Cybersecurity attacks are inevitable, and in some cases a cyber criminal’s attack will succeed. While defending these attacks is important, it’s equally important to prepare for what happens after a breach occurs, the “assumed breach” mentality. The assumed breach mentality sees SMEs move away from just prevention and focus on how they can ensure they recover fast, with minimal damage to operations.
An organisation’s ability to defend against attacks, coupled with its ability to recover quickly, is also known as cyber resilience. It encompasses incident response, as well as business continuity and disaster recovery (BCDR). The focus is on keeping systems up and running during recovery, to speed up restoration, reduce downtime and minimise the overall impact of an attack.
The holy trinity: People, processes and technology
Cyber resilience is the result of an effective and in-depth cybersecurity strategy. The ability to defend against, as well as quickly identify, respond to and recover from an attack is imperative in building cyber resilience.
To achieve this, cyber resilience rests on people and processes, as well as a combination of technologies. SMEs should look for gaps in their security capabilities from a people, processes and technology perspective and take steps to address these. If the business lacks the resources and/or skills to manage this in-house, it’s important they engage a third-party provider, such as a managed service provider (MSP) for support.
Processes should be clearly defined to deliver the desired security outcomes and must be repeatable and measurable. For most businesses, pinpointing weaknesses and making improvements to their processes will be an iterative journey, which should be kept under constant review.
Finally, technology solutions must be able to properly support both people and processes. SME managers should evaluate whether they have adopted the right solutions, whether they are using them to their full potential and how technology could be harnessed more effectively. In fact, many cyber resilience issues are not technology-based. Cyber resilience hinges primarily on people and processes. Technology investments come second, and they should be made based on the needs of people and processes.
The Essential Eight
Cybersecurity frameworks can be useful guidelines for businesses to achieve security objectives, leading to risk reduction and cyber maturity. One of the most well-known in Australia is The Essential Eight, which is a series of baseline mitigation strategies recommended for organisations. Implementing these strategies as a minimum makes it much harder for adversaries to compromise systems.

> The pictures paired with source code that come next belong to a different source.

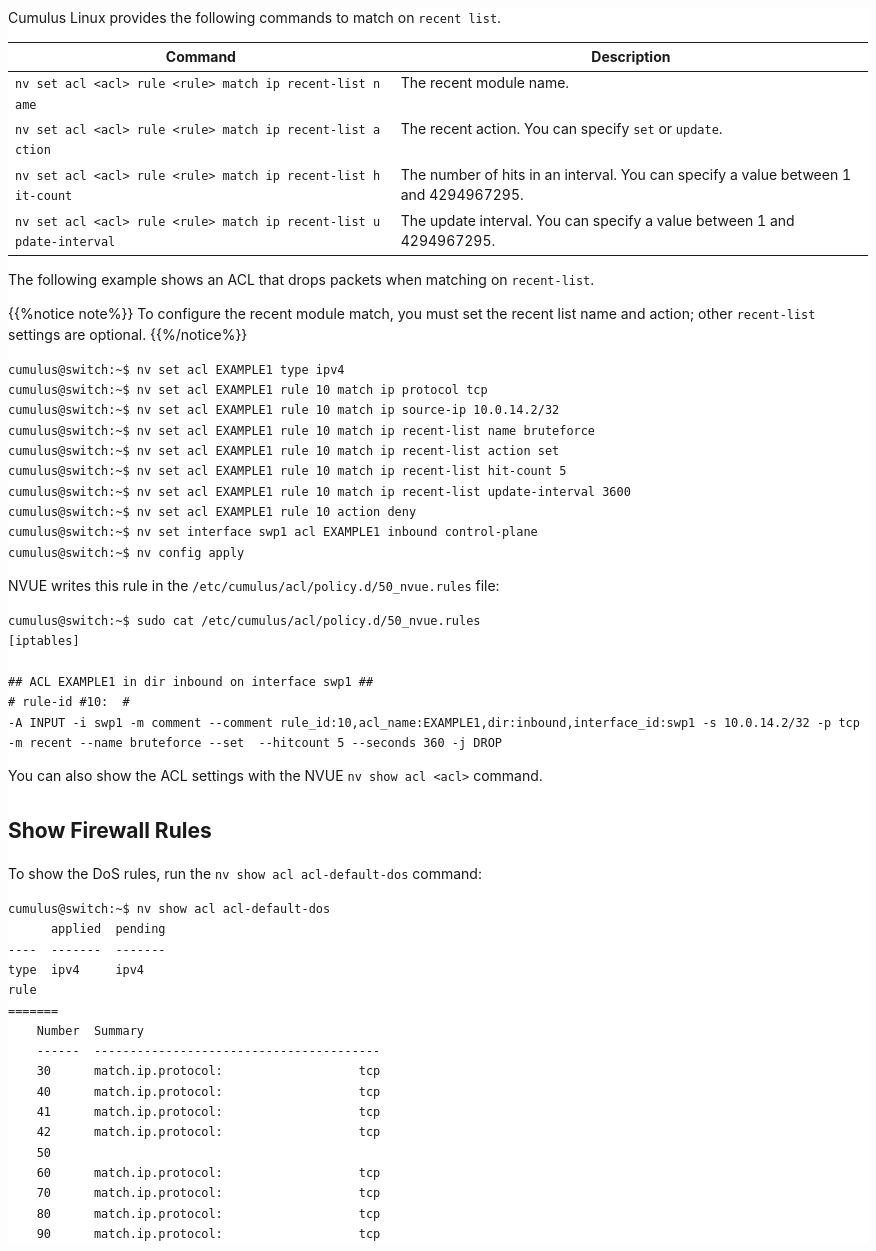 Cumulus Linux provides the following commands to match on `recent list`.

|Command | Description |
| ------ | ----------- |
| `nv set acl <acl> rule <rule> match ip recent-list name`| The recent module name.  |
| `nv set acl <acl> rule <rule> match ip recent-list action`| The recent action. You can specify `set` or `update`. |
| `nv set acl <acl> rule <rule> match ip recent-list hit-count`| The number of hits in an interval. You can specify a value between 1 and 4294967295. |
| `nv set acl <acl> rule <rule> match ip recent-list update-interval`| The update interval. You can specify a value between 1 and 4294967295. |

The following example shows an ACL that drops packets when matching on `recent-list`.

{{%notice note%}}
To configure the recent module match, you must set the recent list name and action; other `recent-list` settings are optional.
{{%/notice%}}

```
cumulus@switch:~$ nv set acl EXAMPLE1 type ipv4
cumulus@switch:~$ nv set acl EXAMPLE1 rule 10 match ip protocol tcp
cumulus@switch:~$ nv set acl EXAMPLE1 rule 10 match ip source-ip 10.0.14.2/32
cumulus@switch:~$ nv set acl EXAMPLE1 rule 10 match ip recent-list name bruteforce
cumulus@switch:~$ nv set acl EXAMPLE1 rule 10 match ip recent-list action set
cumulus@switch:~$ nv set acl EXAMPLE1 rule 10 match ip recent-list hit-count 5
cumulus@switch:~$ nv set acl EXAMPLE1 rule 10 match ip recent-list update-interval 3600
cumulus@switch:~$ nv set acl EXAMPLE1 rule 10 action deny
cumulus@switch:~$ nv set interface swp1 acl EXAMPLE1 inbound control-plane
cumulus@switch:~$ nv config apply
```

NVUE writes this rule in the `/etc/cumulus/acl/policy.d/50_nvue.rules` file:

```
cumulus@switch:~$ sudo cat /etc/cumulus/acl/policy.d/50_nvue.rules
[iptables]

## ACL EXAMPLE1 in dir inbound on interface swp1 ##
# rule-id #10:  #
-A INPUT -i swp1 -m comment --comment rule_id:10,acl_name:EXAMPLE1,dir:inbound,interface_id:swp1 -s 10.0.14.2/32 -p tcp -m recent --name bruteforce --set  --hitcount 5 --seconds 360 -j DROP
```

You can also show the ACL settings with the NVUE `nv show acl <acl>` command.

## Show Firewall Rules

To show the DoS rules, run the `nv show acl acl-default-dos` command:

```
cumulus@switch:~$ nv show acl acl-default-dos
      applied  pending
----  -------  -------
type  ipv4     ipv4   
rule
=======
    Number  Summary                                 
    ------  ----------------------------------------
    30      match.ip.protocol:                   tcp
    40      match.ip.protocol:                   tcp
    41      match.ip.protocol:                   tcp
    42      match.ip.protocol:                   tcp
    50                                              
    60      match.ip.protocol:                   tcp
    70      match.ip.protocol:                   tcp
    80      match.ip.protocol:                   tcp
    90      match.ip.protocol:                   tcp
``` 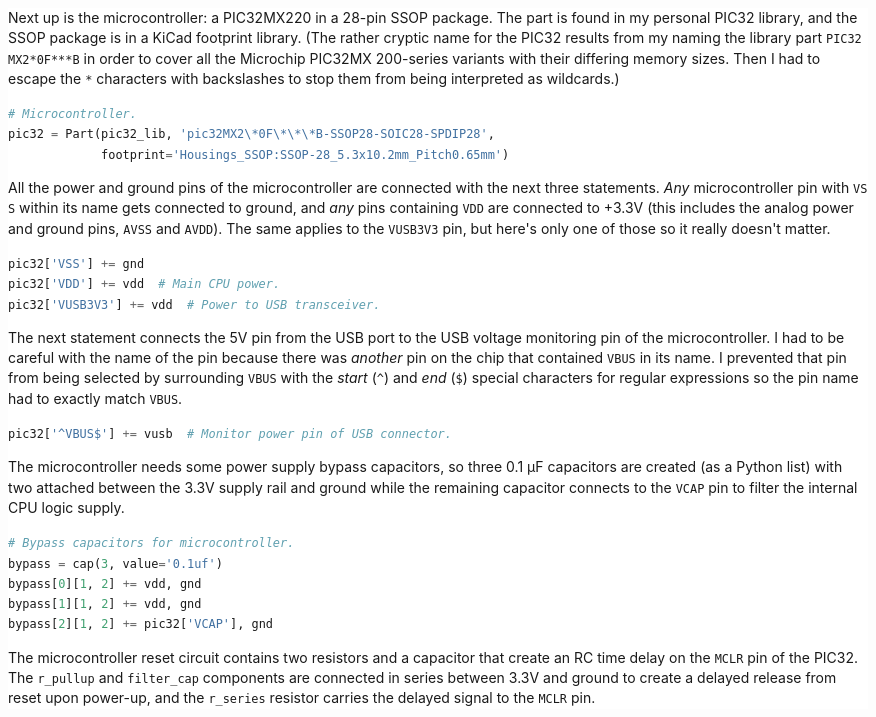 Next up is the microcontroller: a PIC32MX220 in a 28-pin SSOP package.
The part is found in my personal PIC32 library, and the SSOP package is
in a KiCad footprint library.
(The rather cryptic name for the PIC32 results from my naming the library part
`PIC32MX2*0F***B` in order to cover all the Microchip PIC32MX 200-series variants
with their differing memory sizes. Then I had to escape the `*` characters
with backslashes to stop them from being interpreted as wildcards.) 

``` py
# Microcontroller.
pic32 = Part(pic32_lib, 'pic32MX2\*0F\*\*\*B-SSOP28-SOIC28-SPDIP28',
             footprint='Housings_SSOP:SSOP-28_5.3x10.2mm_Pitch0.65mm')
```

All the power and ground pins of the microcontroller are connected with the next
three statements. *Any* microcontroller pin with `VSS` within its name gets
connected to ground, and *any* pins containing `VDD` are connected to +3.3V
(this includes the analog power and ground pins, `AVSS` and `AVDD`).
The same applies to the `VUSB3V3` pin, but here's only one of those so it really
doesn't matter.

``` py
pic32['VSS'] += gnd
pic32['VDD'] += vdd  # Main CPU power.
pic32['VUSB3V3'] += vdd  # Power to USB transceiver.
```

The next statement connects the 5V pin from the USB port to the USB voltage monitoring
pin of the microcontroller.
I had to be careful with the name of the pin because there was *another* pin
on the chip that contained `VBUS` in its name.
I prevented that pin from being selected by surrounding `VBUS` with the *start* (`^`)
and *end* (`$`) special characters for regular expressions so the pin name had to
exactly match `VBUS`.

``` py
pic32['^VBUS$'] += vusb  # Monitor power pin of USB connector.
```

The microcontroller needs some power supply bypass capacitors, so three 0.1 &mu;F
capacitors are created (as a Python list) with two attached between the 3.3V supply rail and ground
while the remaining capacitor connects to the `VCAP` pin to filter the internal CPU logic supply.

``` py
# Bypass capacitors for microcontroller.
bypass = cap(3, value='0.1uf')
bypass[0][1, 2] += vdd, gnd
bypass[1][1, 2] += vdd, gnd
bypass[2][1, 2] += pic32['VCAP'], gnd
```

The microcontroller reset circuit contains two resistors and a capacitor that
create an RC time delay on the `MCLR` pin of the PIC32.
The `r_pullup` and `filter_cap` components are connected in series between
3.3V and ground to create a delayed release from reset upon power-up, and the `r_series` resistor carries
the delayed signal to the `MCLR` pin.
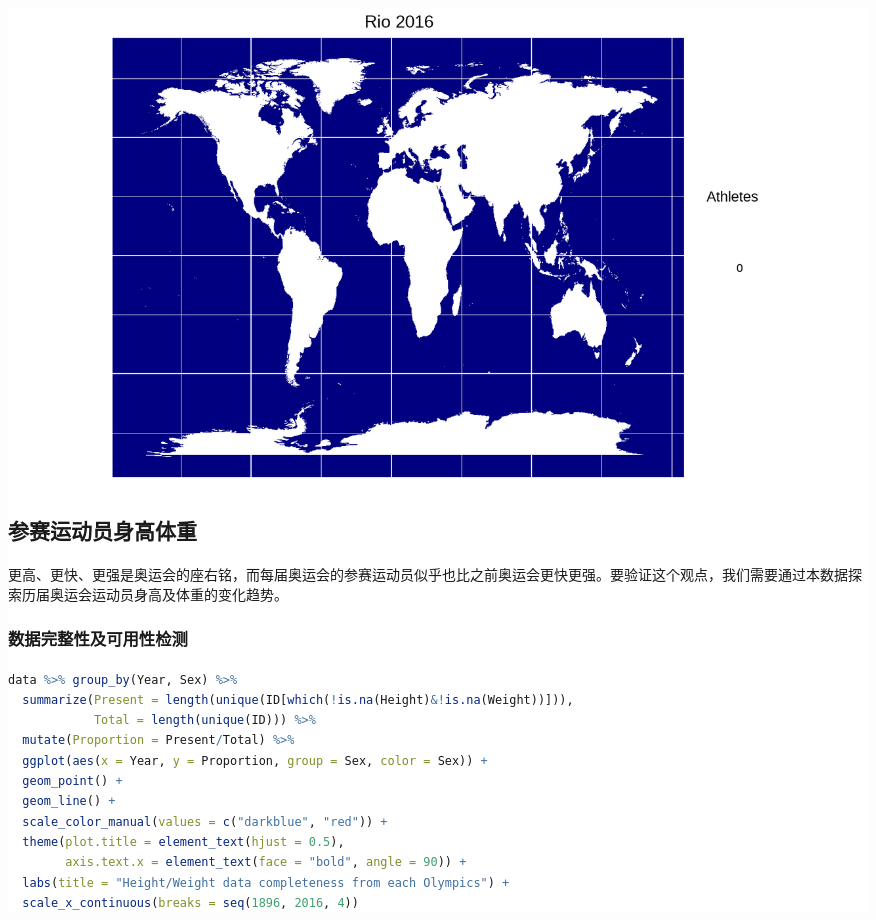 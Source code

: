<img src="2-Olympic-history_files/figure-html/2016-Arc-1.png" width="672" style="display: block; margin: auto;" />

## 参赛运动员身高体重

更高、更快、更强是奥运会的座右铭，而每届奥运会的参赛运动员似乎也比之前奥运会更快更强。要验证这个观点，我们需要通过本数据探索历届奥运会运动员身高及体重的变化趋势。

### 数据完整性及可用性检测


```r
data %>% group_by(Year, Sex) %>% 
  summarize(Present = length(unique(ID[which(!is.na(Height)&!is.na(Weight))])),
            Total = length(unique(ID))) %>% 
  mutate(Proportion = Present/Total) %>% 
  ggplot(aes(x = Year, y = Proportion, group = Sex, color = Sex)) +
  geom_point() +
  geom_line() +
  scale_color_manual(values = c("darkblue", "red")) +
  theme(plot.title = element_text(hjust = 0.5),
        axis.text.x = element_text(face = "bold", angle = 90)) +
  labs(title = "Height/Weight data completeness from each Olympics") +
  scale_x_continuous(breaks = seq(1896, 2016, 4))
```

The Essential Eight does not consist of arduous and/or time-consuming tasks that are unrealistic for SMEs to achieve. Rather, it focuses on implementing best practices into the business’ processes, such as patching applications regularly. It gives businesses guidance on the outcomes they need to achieve. It is then up to each business leader to define which capabilities they will need to develop to reach these outcomes. These include identifying vulnerabilities and understanding an organisation’s environment in order to manage risks; limiting and containing impacts resulting from attacks; effectively responding to incidents; and recovery capabilities to restore normal, safe operations.
Unfortunately, there is no silver bullet for how to achieve cyber resilience as no two businesses are the same. Nevertheless, building cyber resilience should be an essential goal for any business. Most organisations will already have many of the required capabilities in place. Using existing frameworks as a guide, they should be able to identify any gaps in their security posture – and address them by tweaking processes, acquiring specialist skills (or leveraging MSPs for them) and optimising how they use technology.
Cyber resilience is an ongoing business effort and not an overnight endeavour, and it is a journey that requires careful evaluation of an organisation over time. The most important step is to get started.